Shares in Meta and Microsoft plunged Thursday after the tech giants announced plans to ramp up AI spending – and investors worried that the cash might not yield major payouts.
Fears that artificial intelligence investments have been overhyped sent the tech-heavy Nasdaq down 1.3% as of about 3:30 p.m. ET Thursday.
Meta’s stock cratered about 11.5% over mounting concerns around the social media giant’s plans to hike spending – overshadowing a strong earnings report from the day before.
“It’s pretty early, but I think we’re seeing the returns in the core business,” CEO Mark Zuckerberg said during Wednesday’s earnings call.
“That’s giving us a lot of confidence that we should be investing a lot more, and we want to make sure that we’re not underinvesting.”
The company announced plans to lift its 2025 capital expenditures to between $70 billion and $72 billion – even higher than its previous range of $66 billion to $72 billion.
Zuckerberg’s firm – which owns Facebook, Instagram and WhatsApp – has already spent big on the futuristic tech.
Earlier this year, it made headlines by taking a nearly $15 billion stake in Silicon Valley startup Scale AI – which brought over its 28-year-old CEO, Alexandr Wang, to run Meta’s Superintelligence Labs.
Meta isn’t the only top tech company to invest heavily in artificial intelligence and related infrastructure – including costly, power-hungry data centers that require lots of upfront capital.
Google owner Alphabet also hiked its spending forecast to $91 billion to $93 billion on Wednesday.
Shares in Microsoft fell about 3.4% Thursday after the company said it plans to continue its heightened AI spending – even after taking a massive hit to earnings.
In its earnings report Wednesday, Microsoft said it had a $3.1 billion decrease in net income in the first quarter due to its huge investment in OpenAI, the firm behind ChatGPT.
Microsoft CEO Satya Nadella insisted his company’s ties with OpenAI mark “one of the most successful partnerships and investments our industry has ever seen.”
“We continued to benefit mutually from each other’s growth across multiple dimensions,” he said during Wednesday’s earnings call.
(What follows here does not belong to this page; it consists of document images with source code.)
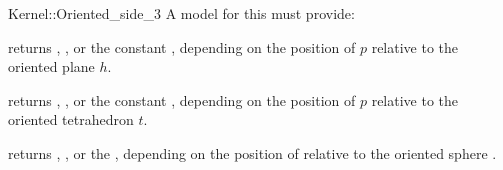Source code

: \begin{ccRefFunctionObjectConcept}{Kernel::Oriented_side_3}
A model for this must provide:


{returns ,
, or the constant ,
depending on the position of $p$  relative to the oriented plane $h$.}

{returns ,
, or the constant ,
depending on the position of $p$  relative to the oriented tetrahedron $t$.}

{returns ,
, or the ,
depending on the position of   relative to the oriented sphere .}

\ccIsModel{}

\end{ccRefFunctionObjectConcept}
Microsoft first invested in OpenAI in 2019, pledging to invest $13 billion in the company since then. It has already funded $11.6 billion as of the end of September, according to an SEC filing.
Microsoft holds an investment in OpenAI’s public benefit corporation that’s worth about $135 billion, or about 27% of the company.
Meanwhile, Meta has received about $125 billion worth of orders for a potential bond sale – breaking the record for the most ever offered, a source familiar with the matter told The Post.
The social media giant is looking to raise at least $25 billion from the sale, Bloomberg earlier reported.
Citigroup and Morgan Stanley are reportedly involved in the deal.
Morgan Stanley declined to comment. Citigroup and Meta did not immediately respond to The Post’s requests for comment.